Then there was the case of Edward McSweeney. Although McSweeney had been dismissed by Roosevelt, controversy still surrounded him. Williams and McSweeney overlapped for three days at the end of April, enough time for the streetwise McSweeney to sell his library of books and periodicals to Williams for the exorbitant price of $100. When Williams took office, not only was the entire service at Ellis Island a mess—from the quality of the inspectors to the quality of the food to the cleanliness of the buildings—but the records and files were also in disarray.

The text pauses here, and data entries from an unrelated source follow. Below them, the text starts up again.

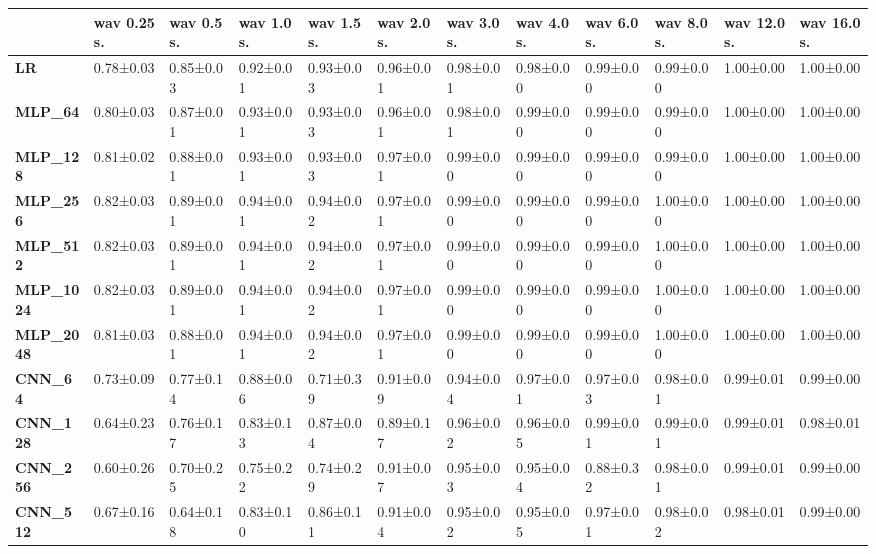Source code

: \begin{tabular}{llllllllllll}
\toprule
{} & wav 0.25 s. & wav 0.5 s. & wav 1.0 s. & wav 1.5 s. & wav 2.0 s. & wav 3.0 s. & wav 4.0 s. & wav 6.0 s. & wav 8.0 s. & wav 12.0 s. & wav 16.0 s. \\
\midrule
\textbf{LR            } &   0.78±0.03 &  0.85±0.03 &  0.92±0.01 &  0.93±0.03 &  0.96±0.01 &  0.98±0.01 &  0.98±0.00 &  0.99±0.00 &  0.99±0.00 &   1.00±0.00 &   1.00±0.00 \\
\textbf{MLP\_64        } &   0.80±0.03 &  0.87±0.01 &  0.93±0.01 &  0.93±0.03 &  0.96±0.01 &  0.98±0.01 &  0.99±0.00 &  0.99±0.00 &  0.99±0.00 &   1.00±0.00 &   1.00±0.00 \\
\textbf{MLP\_128       } &   0.81±0.02 &  0.88±0.01 &  0.93±0.01 &  0.93±0.03 &  0.97±0.01 &  0.99±0.00 &  0.99±0.00 &  0.99±0.00 &  0.99±0.00 &   1.00±0.00 &   1.00±0.00 \\
\textbf{MLP\_256       } &   0.82±0.03 &  0.89±0.01 &  0.94±0.01 &  0.94±0.02 &  0.97±0.01 &  0.99±0.00 &  0.99±0.00 &  0.99±0.00 &  1.00±0.00 &   1.00±0.00 &   1.00±0.00 \\
\textbf{MLP\_512       } &   0.82±0.03 &  0.89±0.01 &  0.94±0.01 &  0.94±0.02 &  0.97±0.01 &  0.99±0.00 &  0.99±0.00 &  0.99±0.00 &  1.00±0.00 &   1.00±0.00 &   1.00±0.00 \\
\textbf{MLP\_1024      } &   0.82±0.03 &  0.89±0.01 &  0.94±0.01 &  0.94±0.02 &  0.97±0.01 &  0.99±0.00 &  0.99±0.00 &  0.99±0.00 &  1.00±0.00 &   1.00±0.00 &   1.00±0.00 \\
\textbf{MLP\_2048      } &   0.81±0.03 &  0.88±0.01 &  0.94±0.01 &  0.94±0.02 &  0.97±0.01 &  0.99±0.00 &  0.99±0.00 &  0.99±0.00 &  1.00±0.00 &   1.00±0.00 &   1.00±0.00 \\
\textbf{CNN\_64        } &   0.73±0.09 &  0.77±0.14 &  0.88±0.06 &  0.71±0.39 &  0.91±0.09 &  0.94±0.04 &  0.97±0.01 &  0.97±0.03 &  0.98±0.01 &   0.99±0.01 &   0.99±0.00 \\
\textbf{CNN\_128       } &   0.64±0.23 &  0.76±0.17 &  0.83±0.13 &  0.87±0.04 &  0.89±0.17 &  0.96±0.02 &  0.96±0.05 &  0.99±0.01 &  0.99±0.01 &   0.99±0.01 &   0.98±0.01 \\
\textbf{CNN\_256       } &   0.60±0.26 &  0.70±0.25 &  0.75±0.22 &  0.74±0.29 &  0.91±0.07 &  0.95±0.03 &  0.95±0.04 &  0.88±0.32 &  0.98±0.01 &   0.99±0.01 &   0.99±0.00 \\
\textbf{CNN\_512       } &   0.67±0.16 &  0.64±0.18 &  0.83±0.10 &  0.86±0.11 &  0.91±0.04 &  0.95±0.02 &  0.95±0.05 &  0.97±0.01 &  0.98±0.02 &   0.98±0.01 &   0.99±0.00 \\

\end{tabular}
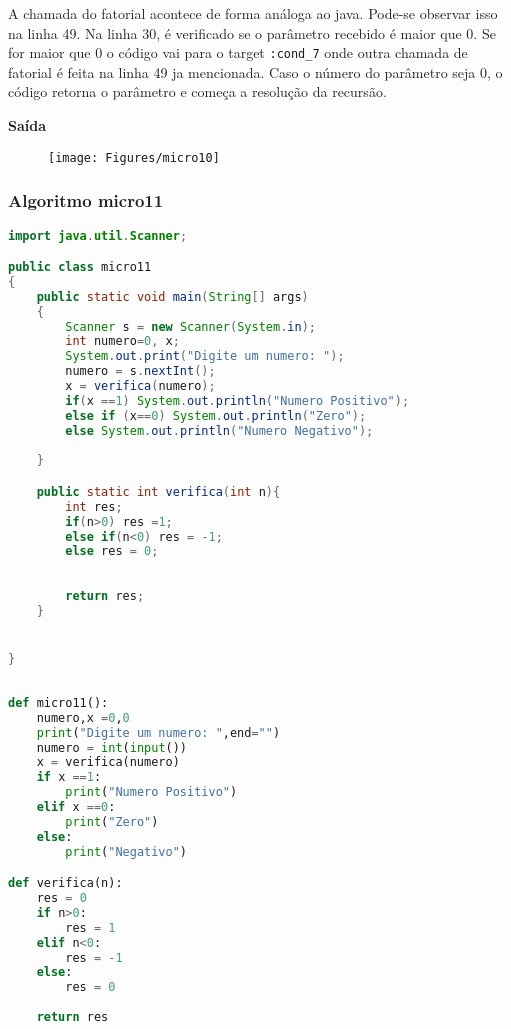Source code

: \documentclass[hidelinks,12pt]{article}
\begin{document}
	A chamada do fatorial acontece de forma análoga ao java. Pode-se observar isso na linha 49. Na linha 30, é verificado se o parâmetro recebido é maior que 0. Se for maior que 0 o código vai para o target \texttt{:cond\_7} onde outra chamada de fatorial é feita na linha 49 ja mencionada. Caso o número do parâmetro seja 0, o código retorna o parâmetro e começa a resolução da recursão.
	
	{\large{\textbf{Saída}}}
	
	\begin{figure}[!h]
		\centering
		\texttt{[image: Figures/micro10]}
	\end{figure}
	
	\subsubsection{Algoritmo micro11}
	
	\begin{lstlisting}[caption=Código em Java,language=java]
import java.util.Scanner;

public class micro11
{
	public static void main(String[] args)
	{
		Scanner s = new Scanner(System.in);
		int numero=0, x;
		System.out.print("Digite um numero: ");
		numero = s.nextInt();
		x = verifica(numero);
		if(x ==1) System.out.println("Numero Positivo");
		else if (x==0) System.out.println("Zero");
		else System.out.println("Numero Negativo");
	
	}

	public static int verifica(int n){
		int res;
		if(n>0) res =1;
		else if(n<0) res = -1;
		else res = 0;
		
		
		return res;
	}


}	
	
	\end{lstlisting}
	
	\begin{lstlisting}[caption=Código em python,language=Python]
def micro11():
	numero,x =0,0
	print("Digite um numero: ",end="")
	numero = int(input())
	x = verifica(numero)
	if x ==1:
		print("Numero Positivo")
	elif x ==0:
		print("Zero")
	else:
		print("Negativo")

def verifica(n):
	res = 0
	if n>0:
		res = 1
	elif n<0:
		res = -1
	else:
		res = 0
	
	return res	
	
	\end{lstlisting}
	
\end{document}
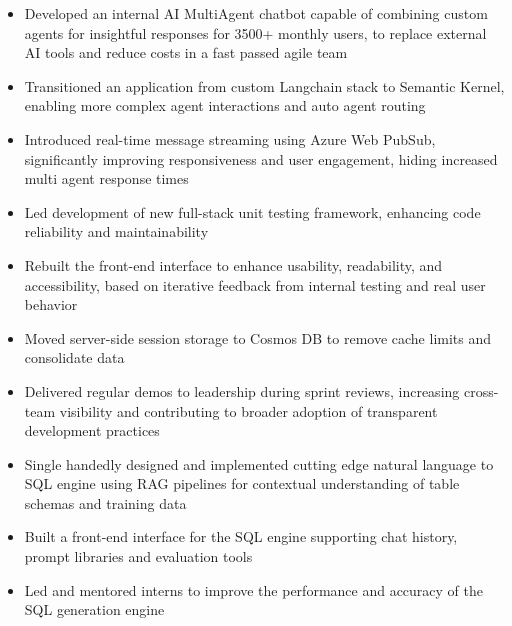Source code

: \documentclass[11pt]{article}       %
\begin{document}
\begin{itemize}
    
        \item Developed an internal AI MultiAgent chatbot capable of combining custom agents for insightful responses for 3500+ monthly users, to replace external AI tools and reduce costs in a fast passed agile team
    
        \item Transitioned an application from custom Langchain stack to Semantic Kernel, enabling more complex agent interactions and auto agent routing
    
        \item Introduced real-time message streaming using Azure Web PubSub, significantly improving responsiveness and user engagement, hiding increased multi agent response times
    
        \item Led development of new full-stack unit testing framework, enhancing code reliability and maintainability
    
        \item Rebuilt the front-end interface to enhance usability, readability, and accessibility, based on iterative feedback from internal testing and real user behavior
    
        \item Moved server-side session storage to Cosmos DB to remove cache limits and consolidate data
    
        \item Delivered regular demos to leadership during sprint reviews, increasing cross-team visibility and contributing to broader adoption of transparent development practices
    
        \item Single handedly designed and implemented cutting edge natural language to SQL engine using RAG pipelines for contextual understanding of table schemas and training data
    
        \item Built a front-end interface for the SQL engine supporting chat history, prompt libraries and evaluation tools
    
        \item Led and mentored interns to improve the performance and accuracy of the SQL generation engine
    
\end{itemize}
\end{document}
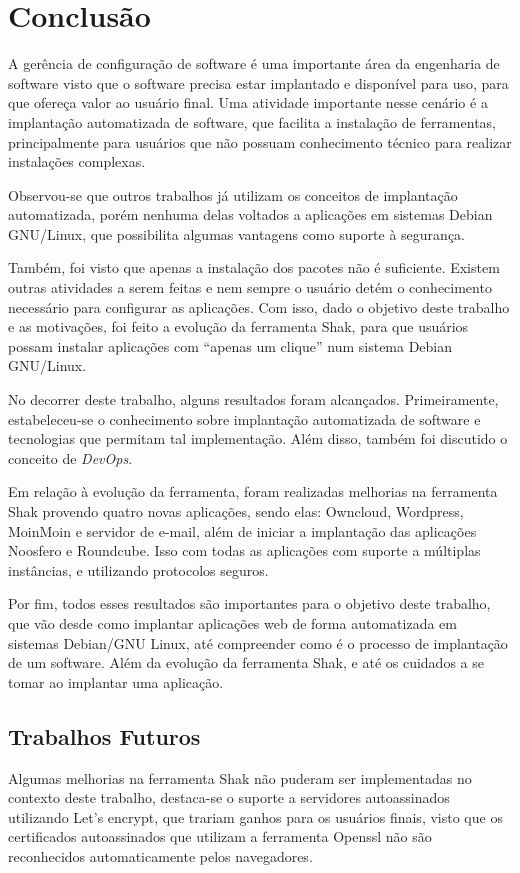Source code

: \chapter{Conclusão}
\label{cap-conclusoes}

A gerência de configuração de software é uma importante área da engenharia de software 
visto que o software precisa estar implantado e disponível para uso, para que ofereça
valor ao usuário final. Uma atividade importante nesse cenário é a implantação
automatizada de software, que facilita a instalação de ferramentas, principalmente
para usuários que não possuam conhecimento técnico para realizar instalações complexas.

Observou-se que outros trabalhos já utilizam os conceitos de implantação automatizada,
porém nenhuma delas voltados a aplicações em sistemas Debian GNU/Linux, que possibilita
algumas vantagens como suporte à segurança.
 
Também, foi visto que apenas a instalação dos pacotes não é suficiente. Existem outras atividades a serem feitas e nem sempre o usuário detém
o conhecimento necessário para configurar as aplicações. Com isso, dado o objetivo
deste trabalho e as motivações, foi feito a evolução da ferramenta Shak, para
que usuários possam instalar aplicações com ``apenas um clique'' num sistema Debian
GNU/Linux.

No decorrer deste trabalho, alguns resultados foram alcançados. Primeiramente,
estabeleceu-se o conhecimento sobre implantação automatizada
de software e tecnologias que permitam tal implementação. Além disso, 
também foi discutido o conceito de \textit{DevOps}. 
 
Em relação à evolução da ferramenta, foram realizadas melhorias na ferramenta Shak
provendo quatro novas aplicações, sendo elas: Owncloud, Wordpress, MoinMoin e
servidor de e-mail, além de iniciar a implantação das aplicações Noosfero e Roundcube. Isso
com todas as aplicações com suporte a múltiplas instâncias, e utilizando protocolos seguros.

Por fim, todos esses resultados são importantes para o objetivo deste trabalho, que vão
desde como implantar aplicações web de forma automatizada em sistemas Debian/GNU Linux, 
até compreender como é o processo de implantação de um software. Além da evolução
da ferramenta Shak, e até os cuidados a se tomar ao implantar uma aplicação.
 
\section{Trabalhos Futuros}
%
Algumas melhorias na ferramenta Shak não puderam ser implementadas no contexto
deste trabalho, destaca-se o suporte a servidores autoassinados utilizando
Let's encrypt, que trariam ganhos para os usuários finais, visto que os certificados
autoassinados que utilizam a ferramenta Openssl não são reconhecidos automaticamente
pelos navegadores.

McSweeney had asked Williams if he could store five large boxes at Ellis Island until he could bring them up to Boston, where he was moving. The boxes, he told Williams, contained personal papers and materials. When someone told Williams that McSweeney had placed official documents in the boxes, he referred the matter to his superiors, who then dispatched a Secret Service investigator to New York.

The agent opened the boxes and found inside thousands of documents—4,292 to be exact—relating to official work at Ellis Island. There were letters, special reports, and minutes of boards of special inquiry. When McSweeney wrote to Williams in August asking him to forward the boxes to Boston, he was informed they were being held by order of the secretary of the Treasury. Williams did pack up two small boxes of personal items from the larger boxes and shipped them to Boston.

In addition to the five large boxes, Williams was told that McSweeney had ordered a large cedar chest made at government expense. A Secret Service agent managed to track down the box to a storage facility in Manhattan, but could not open it. Government officials asked McSweeney, through his lawyers, to open the box. After some days of stalling, government officials were allowed to open the chest and found only bed linens. Clearly the chest had been cleaned out. While the original contents of the cedar chest will forever remain a mystery, William Williams made certain to keep a record of what was found in the boxes held at Ellis Island.

According to Williams, McSweeney was in a state of mental anguish when he discovered that the boxes had been opened. One reason was the strange accusation that emerged from those boxes concerning the case of two teenage girls. The Eloy sisters had been caught showing a “filthy and obscene photograph” to other immigrants awaiting inspection. The girls were then brought before McSweeney, who allowed the girls to land. McSweeney later told investigators that the photo in question had mysteriously disappeared. However, all of the material relating to the case, including the photo, was carefully filed away by McSweeney in a small manila folder marked “Eloy girls.”

None of this seemed to slow down the indefatigable McSweeney. While Terence Powderly was at home in Washington sulking, McSweeney was back home in Massachusetts running the campaign of William A. Gaston, the Democratic candidate for governor. Gaston had been Roosevelt’s classmate at Harvard and gave the president his personal assurance that McSweeney could explain the documents if given a chance.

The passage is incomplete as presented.